Treating Nightmare Disorder

The Nightmare, 1781, John Henry Fuseli

By Victor Marinez

Most people experience nightmares on occasion. However, a small segment of the population experiences nightmare disorder. This is when one’s nightmares are so severe they cause distress, anxiety, and a fear of going to sleep. Nightmares are most prevalent in children from the ages of three to six. However, nightmare disorders persist in about 2%-8% of adults.

Recently scientist Sophie Schwartz at the University of Geneva has found that a technique called targeted memory reactivation (TMR) helps ward off nightmares by strengthening an associated memory. A sound is played while learning and focusing on a subject. While sleeping that same sound is played. This sound cue aims to disrupt the nightmare and instigate a good memory. This technique branches off from a method called important for memory storage (IRT), which is suppressing nightmares with good memories.

These techniques directly tackle the roots behind nightmare disorder and why it is so debilitating for those who have it. The main causes of the disorder are stress, sleep deprivation, and trauma or PTSD.  Some types of medications could even cause nightmare disorders such as antidepressants.
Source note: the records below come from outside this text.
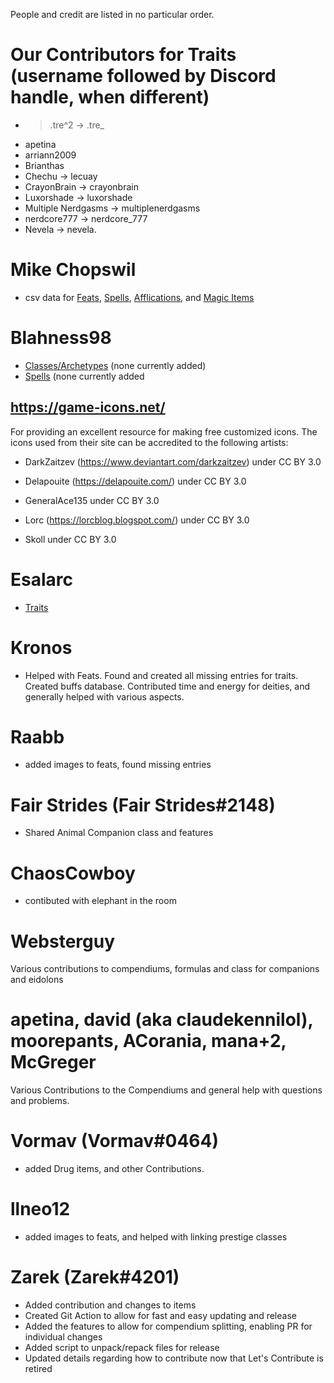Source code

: People and credit are listed in no particular order.

# Our Contributors for Traits (username followed by Discord handle, when different)

- > .tre^2 -> .tre\_
- apetina
- arriann2009
- Brianthas
- Chechu -> lecuay
- CrayonBrain -> crayonbrain
- Luxorshade -> luxorshade
- Multiple Nerdgasms -> multiplenerdgasms
- nerdcore777 -> nerdcore_777
- Nevela -> nevela.

# Mike Chopswil

- csv data for [Feats](https://docs.google.com/spreadsheets/d/1psJ7mzGS9cLpIVhvo2iwGggr2WMU_TgbXaueVGg9HJk/edit#gid=99619603), [Spells](https://docs.google.com/spreadsheets/d/119pUkuASdLBuAfNpQsk2G69Qd2rM0_sG50vNYLeRNSA/edit#gid=1003071054), [Afflications](https://docs.google.com/spreadsheets/d/1UZPevl9F50sOeug_-B16o-iT1HjwVUQiEVE_iP8oqYk/edit#gid=1102210427), and [Magic Items](https://docs.google.com/spreadsheets/d/1A5s--mNlyehCTdcT3dz5JEKztPr2KenN4-2g1KeGJNk/edit#gid=44940957)

# Blahness98

- [Classes/Archetypes](https://www.fantasygrounds.com/forums/showthread.php?50404-Class-and-Archetype-Module) (none currently added)
- [Spells](https://www.fantasygrounds.com/forums/showthread.php?58962-PFRPG-Spellbook) (none currently added

## https://game-icons.net/

For providing an excellent resource for making free customized icons.
The icons used from their site can be accredited to the following artists:

- DarkZaitzev (https://www.deviantart.com/darkzaitzev) under CC BY 3.0

- Delapouite (https://delapouite.com/) under CC BY 3.0

- GeneralAce135 under CC BY 3.0

- Lorc (https://lorcblog.blogspot.com/) under CC BY 3.0

- Skoll under CC BY 3.0

# Esalarc

- [Traits](https://www.fantasygrounds.com/forums/showthread.php?17935-Pathfinder-Feats-Traits-and-Equipment)

# Kronos

- Helped with Feats. Found and created all missing entries for traits. Created buffs database. Contributed time and energy for deities, and generally helped with various aspects.

# Raabb

- added images to feats, found missing entries

# Fair Strides (Fair Strides#2148)

- Shared Animal Companion class and features

# ChaosCowboy

- contibuted with elephant in the room

# Websterguy

Various contributions to compendiums, formulas and class for companions and eidolons

# apetina, david (aka claudekennilol), moorepants, ACorania, mana+2, McGreger

Various Contributions to the Compendiums and general help with questions and problems.

# Vormav (Vormav#0464)

- added Drug items, and other Contributions.

# llneo12

- added images to feats, and helped with linking prestige classes

# Zarek (Zarek#4201)

- Added contribution and changes to items
- Created Git Action to allow for fast and easy updating and release
- Added the features to allow for compendium splitting, enabling PR for individual changes
- Added script to unpack/repack files for release
- Updated details regarding how to contribute now that Let's Contribute is retired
The Sleep of Reason Produces Monsters, c. 1797, Francisco de Goya

Nightmares are the embodiment of our fears, tapping into traumatic moments and relieving them all over again. Deirdre Barrett, a psychologist at Harvard University, says nightmares have a purpose. “Nightmares probably evolved to help make us anxious about potential danger,” Barrett said. “Even post-traumatic nightmares, which just re-traumatize us, may have been useful in ancestral times.” In this case, the brain is working as intended, a survival measure that warms the mind of what could harm. However, just like with allergies, the body tends to overcorrect and harm itself in the process. Nightmares follow the same idea, what is meant as a warning becomes extremely harmful and debilitating.

Nightmares usually occur during rapid eye movement (REM) sleep, when your brain is more active. so dreams last longer. You enter REM sleep in roughly 90-minute intervals after you fall asleep. The National Sleep Foundation says REM sleep “plays an important role in dreaming, memory, emotional processing, and healthy brain development.” The importance of this stage in sleep can’t be understated, and greatly affects your experience in and out of sleep. People with nightmare disorder have a negative experience outside of sleep, which causes nightmares and decreases the quality of  REM sleep, which greatly impacts their functioning outside of sleep.

Emad Chowdhury suffers from nightmare disorder, something that has only started impacting him in recent years. He found working 9 to 5 a struggle and his mental health has suffered. His sleep health has also gone down the drain. Nightmares have become a nightly occurrence, that is when he can sleep at all. “I barely get any sleep anymore,” Chowdhury said. “If I get anywhere near three or five hours of sleep, it’s a good day.” One of the side effects of nightmare disorder is insomnia. Chowdhury has gone to the doctor to get treatment. “Nothing has worked at all,” says Chowdhury. “I’ve done everything and I still can’t sleep.” People with nightmare disorder usually get insomnia because they fear going to sleep. However Chowdhury’s case is different. He struggles falling asleep entirely and when he does, he never feels well rested. This once again connects back to having low quality REM sleep.

The remedies for nightmare disorder include stress or anxiety treatment because these are the leading causes of the disorder. This can be through counseling or therapy. Those who suffer from PTSD often undergo image rehearsal therapy, a practice where a patient meets with a therapist to create good endings to repeated and intrusive nightmares. Some doctors even recommend medications in order to reduce REM sleep and decrease the length of nightmares. The most common remedy is important for memory storage (IRT) which is a form of cognitive behavioral therapy. This teaches you how to overpower all the bad memories with good memories.

However, these examples tend to be temporary fixes to ease the symptoms while scientists research the cause of the disorder. Targeted Memory Reactivation (TMR), on the other hand, has the ability to be a proactive solution, stopping the problem in its tracks. This technique is quite similar to Pavlov’s dog experiment in which a sound is associated with an action or thing. During TMR the patient would associate a sound with learning something, anything that requires your brain to be active and thinking. The idea is that since during REM sleep your brain is the most active it will ever be, it will take immediate action instead of maybe gaining a happy ending. This interruption during REM sleep will not only improve your knowledge of the subject that interrupted your night but also improve your overall REM sleep.